Pour générer une clé SSH, tapez :

ssh-keygen -t rsa -b 4096

Suivez les instructions pour générer une paire de clés publique et privée. Copiez ensuite la clé publique sur le serveur. Une fois la clé installée, vous pourrez vous connecter sans mot de passe.

Bastion Host (Jump Server) : Un serveur bastion centralise l'accès SSH et renforce la sécurité. Seuls les utilisateurs autorisés peuvent s'y connecter, servant de point d'entrée vers les autres serveurs du réseau. Cela limite l'exposition et facilite l'audit.

Cas pratiques : scénarios d'utilisation

Pour illustrer l'application des concepts précédents, voici quelques exemples concrets d'utilisation de la gestion des comptes et des accès dans un environnement de développement web.

Scénario 1 : environnement de développement local isolé

Créer un environnement isolé pour chaque développeur, avec son propre utilisateur, répertoire personnel et outils, évite les conflits et assure un environnement de travail stable.

  • Créer un utilisateur pour chaque développeur avec useradd .
  • Définir un répertoire personnel avec l'option -d .
  • Installer les outils de développement dans le répertoire personnel.
  • Attribuer les permissions adéquates au répertoire pour permettre la lecture, l'écriture et l'exécution.
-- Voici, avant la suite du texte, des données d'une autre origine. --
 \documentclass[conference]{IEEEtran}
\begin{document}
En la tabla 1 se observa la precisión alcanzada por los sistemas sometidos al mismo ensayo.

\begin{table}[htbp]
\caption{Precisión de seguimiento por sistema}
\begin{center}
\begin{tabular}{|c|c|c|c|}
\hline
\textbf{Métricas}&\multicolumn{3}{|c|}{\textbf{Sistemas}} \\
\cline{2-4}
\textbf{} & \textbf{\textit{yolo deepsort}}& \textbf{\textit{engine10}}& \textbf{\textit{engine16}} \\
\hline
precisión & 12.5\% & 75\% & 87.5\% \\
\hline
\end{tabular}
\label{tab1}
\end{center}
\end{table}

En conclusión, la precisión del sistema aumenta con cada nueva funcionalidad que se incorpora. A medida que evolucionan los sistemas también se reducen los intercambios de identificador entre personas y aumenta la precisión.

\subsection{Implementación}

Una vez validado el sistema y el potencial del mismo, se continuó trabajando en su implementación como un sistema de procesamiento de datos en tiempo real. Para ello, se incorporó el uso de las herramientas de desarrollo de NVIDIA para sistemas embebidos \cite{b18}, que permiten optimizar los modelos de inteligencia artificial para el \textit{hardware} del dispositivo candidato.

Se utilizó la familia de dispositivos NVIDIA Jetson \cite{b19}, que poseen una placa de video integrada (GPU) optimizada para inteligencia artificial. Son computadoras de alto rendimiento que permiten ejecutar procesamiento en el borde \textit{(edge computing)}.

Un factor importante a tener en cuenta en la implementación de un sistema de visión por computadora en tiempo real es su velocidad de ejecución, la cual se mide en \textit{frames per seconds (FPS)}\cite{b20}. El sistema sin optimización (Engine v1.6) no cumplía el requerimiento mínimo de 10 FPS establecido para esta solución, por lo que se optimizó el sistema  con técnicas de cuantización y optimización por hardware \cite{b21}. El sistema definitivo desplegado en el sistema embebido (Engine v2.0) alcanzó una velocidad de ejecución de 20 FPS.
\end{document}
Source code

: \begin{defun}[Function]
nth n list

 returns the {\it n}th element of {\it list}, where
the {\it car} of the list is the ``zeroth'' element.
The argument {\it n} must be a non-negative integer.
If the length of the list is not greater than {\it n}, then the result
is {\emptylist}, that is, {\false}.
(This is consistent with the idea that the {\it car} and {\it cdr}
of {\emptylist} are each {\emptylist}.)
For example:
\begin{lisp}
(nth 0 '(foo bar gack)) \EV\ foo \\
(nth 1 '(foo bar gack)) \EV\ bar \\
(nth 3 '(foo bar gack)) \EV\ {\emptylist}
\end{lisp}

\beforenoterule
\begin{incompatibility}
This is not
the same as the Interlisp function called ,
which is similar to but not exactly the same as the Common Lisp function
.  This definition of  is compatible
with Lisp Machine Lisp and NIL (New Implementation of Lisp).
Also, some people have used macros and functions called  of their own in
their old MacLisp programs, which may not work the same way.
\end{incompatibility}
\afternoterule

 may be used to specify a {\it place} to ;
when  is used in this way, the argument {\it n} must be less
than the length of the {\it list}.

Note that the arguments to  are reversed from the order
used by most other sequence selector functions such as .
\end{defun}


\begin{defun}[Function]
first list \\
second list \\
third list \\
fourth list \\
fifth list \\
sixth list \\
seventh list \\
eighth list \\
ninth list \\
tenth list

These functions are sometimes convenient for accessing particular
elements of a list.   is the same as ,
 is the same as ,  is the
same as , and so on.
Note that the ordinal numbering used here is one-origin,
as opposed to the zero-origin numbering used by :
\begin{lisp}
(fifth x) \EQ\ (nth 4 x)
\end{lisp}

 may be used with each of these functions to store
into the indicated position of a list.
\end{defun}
Scénario 2 : gestion de l'accès à un dépôt git partagé

Ce scénario garantit que seuls les développeurs autorisés peuvent lire et écrire dans le dépôt, tout en facilitant l'accès pour l'équipe. Un groupe dédié permet de gérer les permissions.
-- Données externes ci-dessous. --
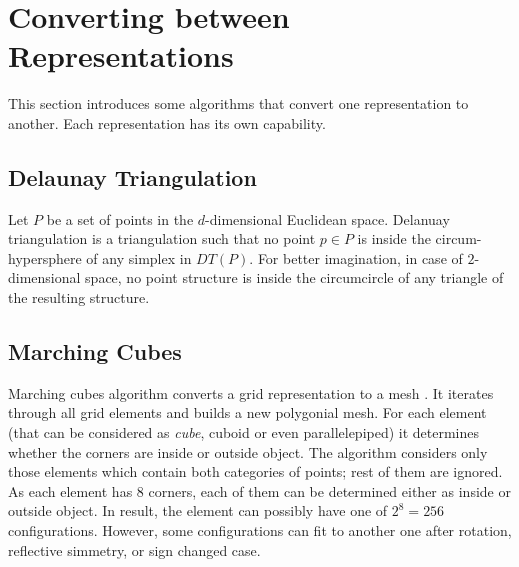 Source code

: \section{Converting between Representations}

This section introduces some algorithms that convert one representation to another. Each 
representation has its own capability.

\subsection{Delaunay Triangulation}

Let $P$ be a set of points in the $d$-dimensional Euclidean space.
Delanuay triangulation\cite{Chew1989} is a triangulation such that
no point $p \in P$ is inside the circum-hypersphere
of any simplex in $DT(P)$. For better imagination, in case of $2$-dimensional space, no point
structure is inside the circumcircle of any triangle of the resulting structure.

\subsection{Marching Cubes}
\label{sub:march}

Marching cubes algorithm converts a grid representation to a mesh \cite{Lorensen1987}. It iterates through
all grid elements and builds a new polygonial mesh. For each element (that can be considered as
\emph{cube}, cuboid or even parallelepiped)
it determines whether the corners are inside or outside object. The algorithm considers only those elements
which contain both categories of points; rest of them are ignored. As each element has 8 corners,
each of them can be determined either as inside or outside object. In result, the element can possibly
have one of $2^8 = 256$ configurations. However, some configurations can fit to another one after rotation,
reflective simmetry, or sign changed case.\\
  • Créer un groupe git avec groupadd .
  • Ajouter les développeurs au groupe avec usermod -aG git nom_utilisateur .
  • Configurer les permissions du dépôt pour permettre la lecture et l'écriture au groupe.
  • Utiliser les ACLs pour affiner les permissions si nécessaire.

Scénario 3 : restriction d'accès à la base de données

Pour restreindre l'accès à la base de données, un utilisateur dédié est créé pour chaque application web, avec des permissions minimales.
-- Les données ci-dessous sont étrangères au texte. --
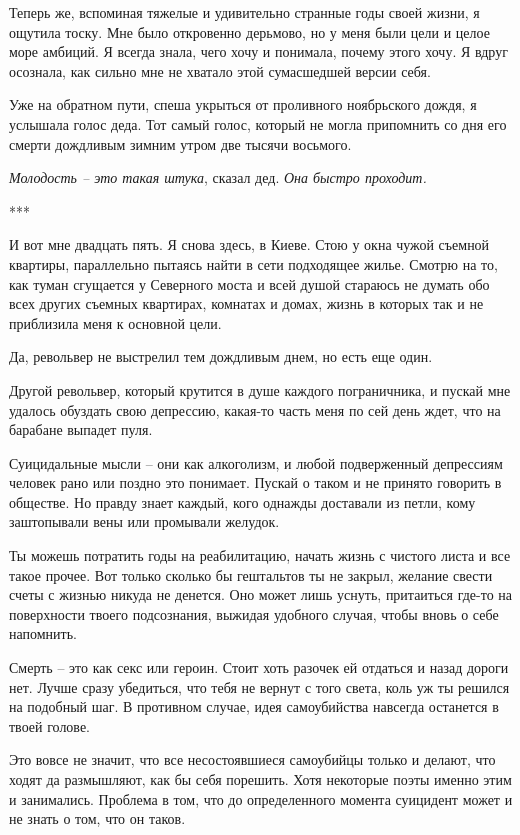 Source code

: \documentclass[
]{book}
\begin{document}
Теперь же, вспоминая тяжелые и удивительно странные годы своей жизни, я ощутила тоску. Мне было откровенно дерьмово, но у меня были цели и целое море амбиций. Я всегда знала, чего хочу и понимала, почему этого хочу. Я вдруг осознала, как сильно мне не хватало этой сумасшедшей версии себя.

Уже на обратном пути, спеша укрыться от проливного ноябрьского дождя, я услышала голос деда. Тот самый голос, который не могла припомнить со дня его смерти дождливым зимним утром две тысячи восьмого.

\emph{Молодость -- это такая штука}, сказал дед. \emph{Она быстро проходит.}

***

И вот мне двадцать пять. Я снова здесь, в Киеве. Стою у окна чужой съемной квартиры, параллельно пытаясь найти в сети подходящее жилье. Смотрю на то, как туман сгущается у Северного моста и всей душой стараюсь не думать обо всех других съемных квартирах, комнатах и домах, жизнь в которых так и не приблизила меня к основной цели.

Да, револьвер не выстрелил тем дождливым днем, но есть еще один.

Другой револьвер, который крутится в душе каждого пограничника, и пускай мне удалось обуздать свою депрессию, какая-то часть меня по сей день ждет, что на барабане выпадет пуля.

Суицидальные мысли -- они как алкоголизм, и любой подверженный депрессиям человек рано или поздно это понимает. Пускай о таком и не принято говорить в обществе. Но правду знает каждый, кого однажды доставали из петли, кому заштопывали вены или промывали желудок.

Ты можешь потратить годы на реабилитацию, начать жизнь с чистого листа и все такое прочее. Вот только сколько бы гештальтов ты не закрыл, желание свести счеты с жизнью никуда не денется. Оно может лишь уснуть, притаиться где-то на поверхности твоего подсознания, выжидая удобного случая, чтобы вновь о себе напомнить.

Смерть -- это как секс или героин. Стоит хоть разочек ей отдаться и назад дороги нет. Лучше сразу убедиться, что тебя не вернут с того света, коль уж ты решился на подобный шаг. В противном случае, идея самоубийства навсегда останется в твоей голове.

Это вовсе не значит, что все несостоявшиеся самоубийцы только и делают, что ходят да размышляют, как бы себя порешить. Хотя некоторые поэты именно этим и занимались. Проблема в том, что до определенного момента суицидент может и не знать о том, что он таков. ⠀
\end{document}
  • Créer un utilisateur dédié pour chaque application web accédant à la base de données.
  • Attribuer des permissions minimales (lecture et écriture sur les tables nécessaires).
  • Configurer le pare-feu pour limiter l'accès à la base de données aux seuls serveurs autorisés.

Scénario 4 : gestion de l'accès à un serveur de test

Ce scénario permet à l'équipe de test d'accéder aux ressources nécessaires, tout en protégeant les données sensibles. Un système d'audit permet de surveiller les activités.

  • Créer un utilisateur pour l'équipe de test.
  • Restreindre l'accès aux fichiers sensibles avec les permissions Linux et les ACLs.
  • Mettre en place un système d'audit pour surveiller les activités de l'équipe.

Conclusion : vers une maîtrise accrue

La gestion des accès sous Linux est un pilier de la sécurité et de la collaboration dans le développement web. Nous avons exploré les outils et les techniques clés pour ajouter, gérer et sécuriser les comptes utilisateurs. De la création avec useradd à la manipulation des permissions avec chmod et setfacl , vous disposez d'une base solide pour protéger vos projets et faciliter le travail d'équipe.

Pour approfondir vos connaissances, explorez les ressources complémentaires et mettez en pratique les concepts présentés. La sécurité et la fluidité de votre collaboration en dépendent.